There are several YouTubers and bloggers I follow who live by a capsule wardrobe. They don’t just live by it; they fully recommend it, citing how wonderful it is to know they can get out of bed in the morning and easily choose an outfit that will colour co-ordinate and work for them. I have been fascinated by this, but to be honest, I’ve always thought it wasn’t really for me, I mean, if you want to see the state of my wardrobe/dressing room, then take a look at the tour coming soon to my YouTube channel! However, for four weeks at the beginning of the year, I went to stay in America (accompanying Chris on a work trip) so I really didn’t have a choice as everything I wore for a month had to fit in my suitcase. I’m currently typing this on the plane coming home and I thought I would share how I got on with my experiment with a capsule wardrobe….
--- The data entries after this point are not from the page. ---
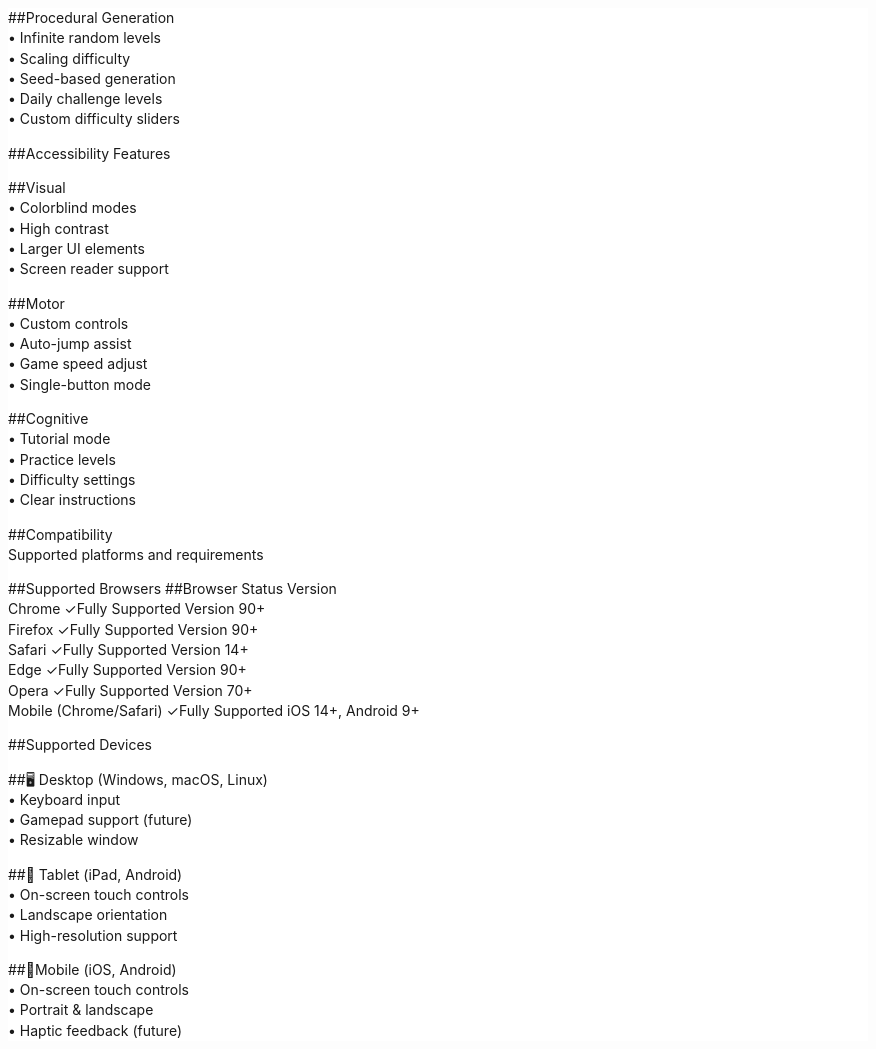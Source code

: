 ##Procedural Generation  
• Infinite random levels  
• Scaling difficulty  
• Seed-based generation  
• Daily challenge levels  
• Custom difficulty sliders  

##Accessibility Features  

##Visual  
• Colorblind modes  
• High contrast  
• Larger UI elements  
• Screen reader support  

##Motor  
• Custom controls  
• Auto-jump assist  
• Game speed adjust  
• Single-button mode   

##Cognitive  
• Tutorial mode  
• Practice levels  
• Difficulty settings  
• Clear instructions  

##Compatibility  
Supported platforms and requirements

##Supported Browsers
##Browser Status Version  
Chrome ✓Fully Supported Version 90+  
Firefox ✓Fully Supported Version 90+  
Safari ✓Fully Supported Version 14+  
Edge ✓Fully Supported Version 90+  
Opera ✓Fully Supported Version 70+  
Mobile (Chrome/Safari) ✓Fully Supported iOS 14+, Android 9+   

##Supported Devices   

##🖥️ Desktop (Windows, macOS, Linux)   
• Keyboard input   
• Gamepad support (future)   
• Resizable window   

##📱 Tablet (iPad, Android)   
• On-screen touch controls   
• Landscape orientation   
• High-resolution support   

##🤳Mobile (iOS, Android)  
• On-screen touch controls  
• Portrait & landscape  
• Haptic feedback (future)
Firstly, if you’re not familiar with what exactly a capsule wardrobe is, then here’s a very quick explanation: It’s about choosing a limited number of items carefully so that the various separates you have will all go together. The idea being to go for quality over quantity and encourages careful thinking before a clothing purchase, rather than buying fashion items on a whim.

My capsule wardrobe

There are two main reasons why I wondered if a capsule wardrobe would be right for me. Firstly, I am dreadful at going into my dressing room (I know – I count myself incredibly lucky to have a whole room!) in the morning and spending ages on trying to decide what to wear, particularly when it’s a day that combines working from home and then going out to see people. Over my lifetime, those minutes of indecision would probably add up to a whole week!

Secondly, I agree with the principles of slow fashion, rather than fast fashion. Too many clothes are discarded due to being last season’s trend, and as it was so cheap in the first place, what does it matter? Or for being poor quality so it didn’t last long. I’ve done some research in the environmental cost and ethics of the fashion industry and it’s shocking. In my clothing business, Threads Of A Fairytale, I recycle unwanted fabrics to make new items and that’s my little contribution to improving the situation. I’ll be honest, I’m not so good when it comes to my personal life. I love shopping!

Anyway, I began by making a list. (I usually always begin by making a list, regardless of what it is!) I do this when we go on holiday precisely for my first reason – so no-one must wait for me while I try and work out what to wear! Also, so that my suitcase packing is efficient as possible. (I don’t want to be taking things I never end up wearing. That space could have been for something new I bought!) I planned to take two weeks’ worth of clothes and brave an American washing machine half way through the trip. I spread out a load of clothes over the bed and worked out what would go with what so I’d have enough of a variety so as not to be bored, but at the same time being practical and frugal. In the end, not counting underwear and leggings, I took precisely twenty-seven items.

*Two jumpers.
*Two cardigans.
*Two pairs of trousers.
*One pair of jeggings.
*Seven dresses.
*Three skirts.
*Seven long sleeved tops.
*Two pairs of boots.
*Oh and a coat.

Should I do a capsule wardrobe?

(Blogger confession. I actually also packed a couple of other dresses purely for the purposes of blogger photo-shoots. I’m not counting them as I didn’t wear them at other times!)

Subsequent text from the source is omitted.